━━━━━ RECORDS ━━━━━

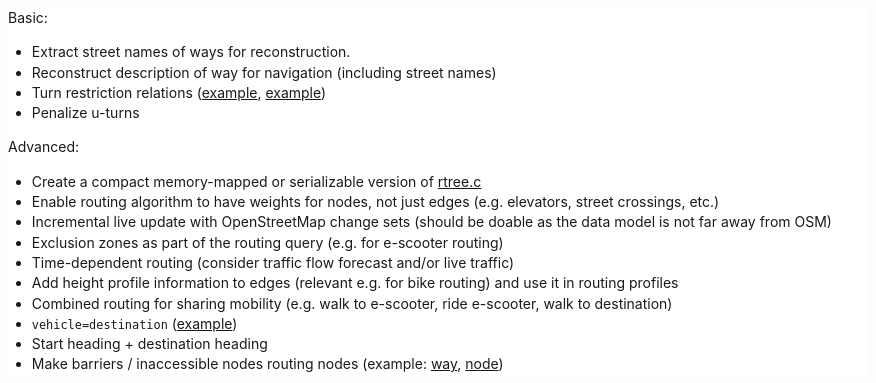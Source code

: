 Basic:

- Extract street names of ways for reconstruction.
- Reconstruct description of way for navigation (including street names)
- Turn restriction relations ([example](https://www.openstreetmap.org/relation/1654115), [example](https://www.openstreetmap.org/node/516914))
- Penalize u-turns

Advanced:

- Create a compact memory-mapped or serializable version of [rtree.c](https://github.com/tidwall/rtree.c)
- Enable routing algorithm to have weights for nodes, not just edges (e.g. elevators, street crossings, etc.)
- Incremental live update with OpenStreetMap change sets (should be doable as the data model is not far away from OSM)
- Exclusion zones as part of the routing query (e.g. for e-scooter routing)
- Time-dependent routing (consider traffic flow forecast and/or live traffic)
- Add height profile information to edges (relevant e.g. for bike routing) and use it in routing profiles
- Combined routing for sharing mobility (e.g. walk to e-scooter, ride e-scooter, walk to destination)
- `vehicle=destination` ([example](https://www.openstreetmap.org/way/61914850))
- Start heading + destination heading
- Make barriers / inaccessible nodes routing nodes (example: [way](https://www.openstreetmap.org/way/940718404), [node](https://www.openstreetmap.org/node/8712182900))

━━━━━
━━━━━ RECORDS ━━━━━

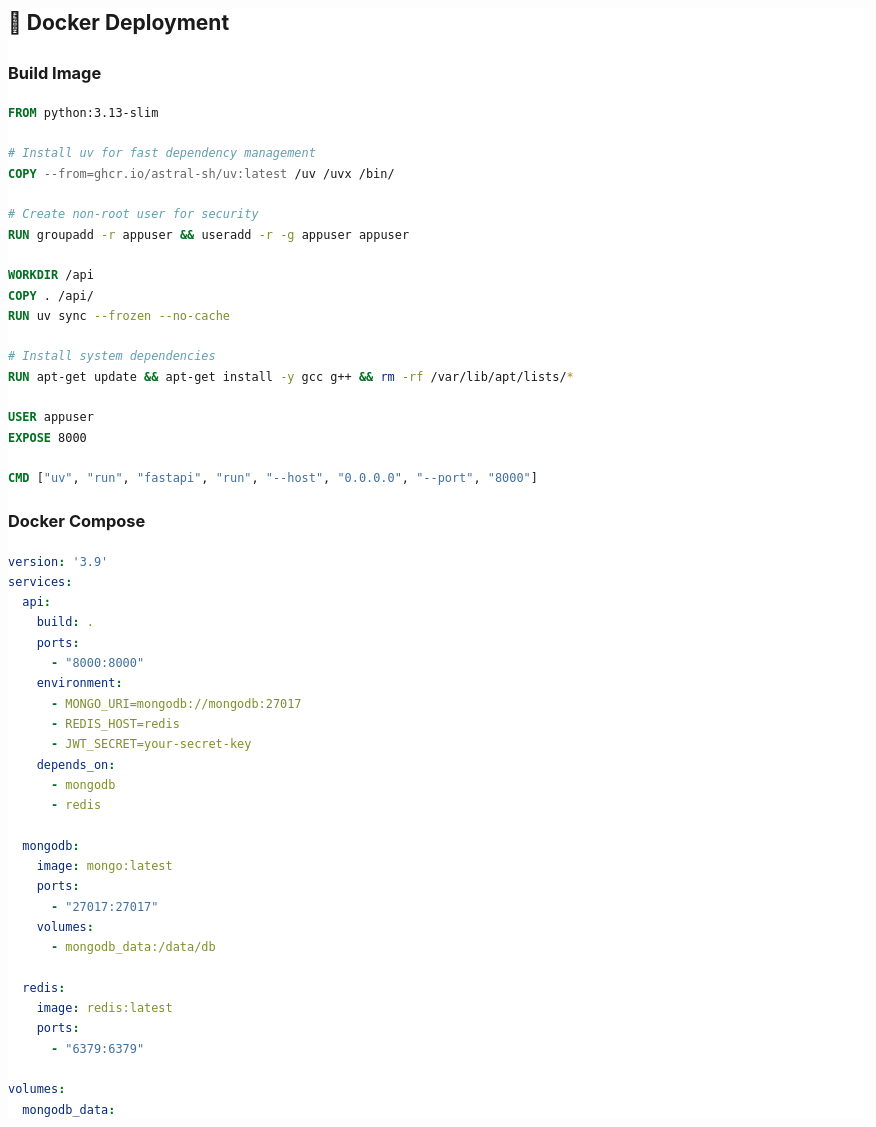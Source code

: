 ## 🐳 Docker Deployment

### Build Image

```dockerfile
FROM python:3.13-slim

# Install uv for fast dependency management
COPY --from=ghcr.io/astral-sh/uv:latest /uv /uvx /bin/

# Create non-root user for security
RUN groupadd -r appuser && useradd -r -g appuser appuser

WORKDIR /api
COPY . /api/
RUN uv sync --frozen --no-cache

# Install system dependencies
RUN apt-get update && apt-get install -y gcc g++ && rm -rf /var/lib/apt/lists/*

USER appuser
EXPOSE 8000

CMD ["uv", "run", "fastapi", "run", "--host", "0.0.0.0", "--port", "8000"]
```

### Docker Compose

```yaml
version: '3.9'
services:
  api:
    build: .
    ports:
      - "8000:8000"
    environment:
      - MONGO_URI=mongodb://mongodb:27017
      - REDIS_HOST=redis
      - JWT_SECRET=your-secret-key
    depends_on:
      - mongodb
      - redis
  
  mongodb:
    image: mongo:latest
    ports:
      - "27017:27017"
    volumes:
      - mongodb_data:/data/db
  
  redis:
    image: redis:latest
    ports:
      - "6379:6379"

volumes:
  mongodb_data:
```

━━━━━

- **WORK REQUIRED**: Filter the lines above so that only those with the string "scooter" remain, then copy them.

- **ANSWER FOR THE TASK**:
- Exclusion zones as part of the routing query (e.g. for e-scooter routing)
- Combined routing for sharing mobility (e.g. walk to e-scooter, ride e-scooter, walk to destination)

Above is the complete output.